Top of Data supplied

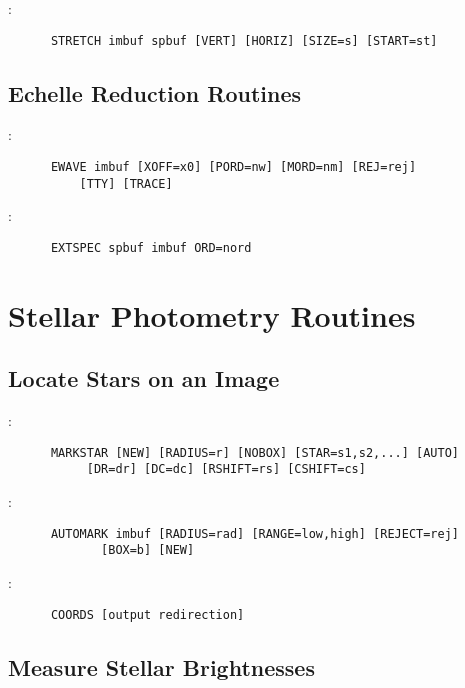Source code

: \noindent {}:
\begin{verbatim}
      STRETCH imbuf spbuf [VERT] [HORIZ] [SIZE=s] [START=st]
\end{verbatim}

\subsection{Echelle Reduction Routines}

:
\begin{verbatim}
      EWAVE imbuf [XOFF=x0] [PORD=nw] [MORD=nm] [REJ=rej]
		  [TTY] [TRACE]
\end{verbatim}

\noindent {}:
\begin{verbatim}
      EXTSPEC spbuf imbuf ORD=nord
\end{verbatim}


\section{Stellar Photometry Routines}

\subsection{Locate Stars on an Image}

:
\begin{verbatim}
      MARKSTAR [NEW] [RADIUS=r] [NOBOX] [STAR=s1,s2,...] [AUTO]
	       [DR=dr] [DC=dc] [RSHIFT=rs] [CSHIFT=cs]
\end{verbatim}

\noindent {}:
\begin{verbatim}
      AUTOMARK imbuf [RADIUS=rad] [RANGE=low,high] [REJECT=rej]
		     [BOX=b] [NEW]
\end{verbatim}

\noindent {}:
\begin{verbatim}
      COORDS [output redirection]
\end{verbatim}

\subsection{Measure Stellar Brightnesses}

Bottom of Data supplied
Top of Data supplied

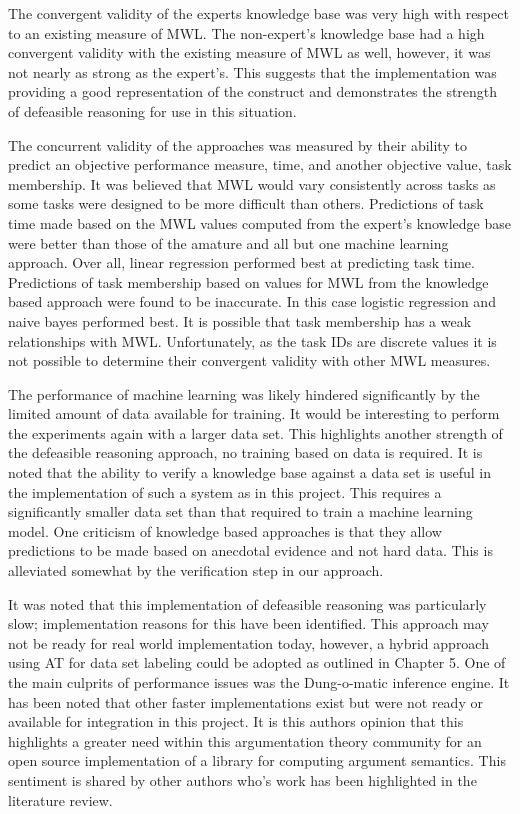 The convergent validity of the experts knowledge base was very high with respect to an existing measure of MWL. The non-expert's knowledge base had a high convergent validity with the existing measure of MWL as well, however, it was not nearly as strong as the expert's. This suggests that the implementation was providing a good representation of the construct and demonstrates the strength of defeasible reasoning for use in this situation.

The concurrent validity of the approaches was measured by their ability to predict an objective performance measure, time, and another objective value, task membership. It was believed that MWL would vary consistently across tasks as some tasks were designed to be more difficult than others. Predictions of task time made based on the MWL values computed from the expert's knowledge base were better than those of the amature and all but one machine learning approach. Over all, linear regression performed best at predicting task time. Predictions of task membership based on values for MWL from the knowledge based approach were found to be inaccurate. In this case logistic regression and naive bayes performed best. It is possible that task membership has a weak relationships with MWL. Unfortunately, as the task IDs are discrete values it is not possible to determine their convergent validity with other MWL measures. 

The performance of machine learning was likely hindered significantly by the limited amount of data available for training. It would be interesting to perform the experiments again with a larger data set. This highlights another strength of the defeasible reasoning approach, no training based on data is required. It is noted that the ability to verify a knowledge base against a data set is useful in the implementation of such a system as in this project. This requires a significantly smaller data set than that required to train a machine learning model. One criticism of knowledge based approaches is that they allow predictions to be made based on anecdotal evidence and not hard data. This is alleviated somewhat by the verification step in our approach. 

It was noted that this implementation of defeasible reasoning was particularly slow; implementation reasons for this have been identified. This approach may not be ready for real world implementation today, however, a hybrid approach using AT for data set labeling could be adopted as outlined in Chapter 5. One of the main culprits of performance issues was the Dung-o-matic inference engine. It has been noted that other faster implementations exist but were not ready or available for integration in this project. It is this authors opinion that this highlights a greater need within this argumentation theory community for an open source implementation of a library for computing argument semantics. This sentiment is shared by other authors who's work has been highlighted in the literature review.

Bottom of Data supplied

The answer must consist of every line from the entries that holds the string "subsection".

\subsection{Echelle Reduction Routines}
\subsection{Locate Stars on an Image}
\subsection{Measure Stellar Brightnesses}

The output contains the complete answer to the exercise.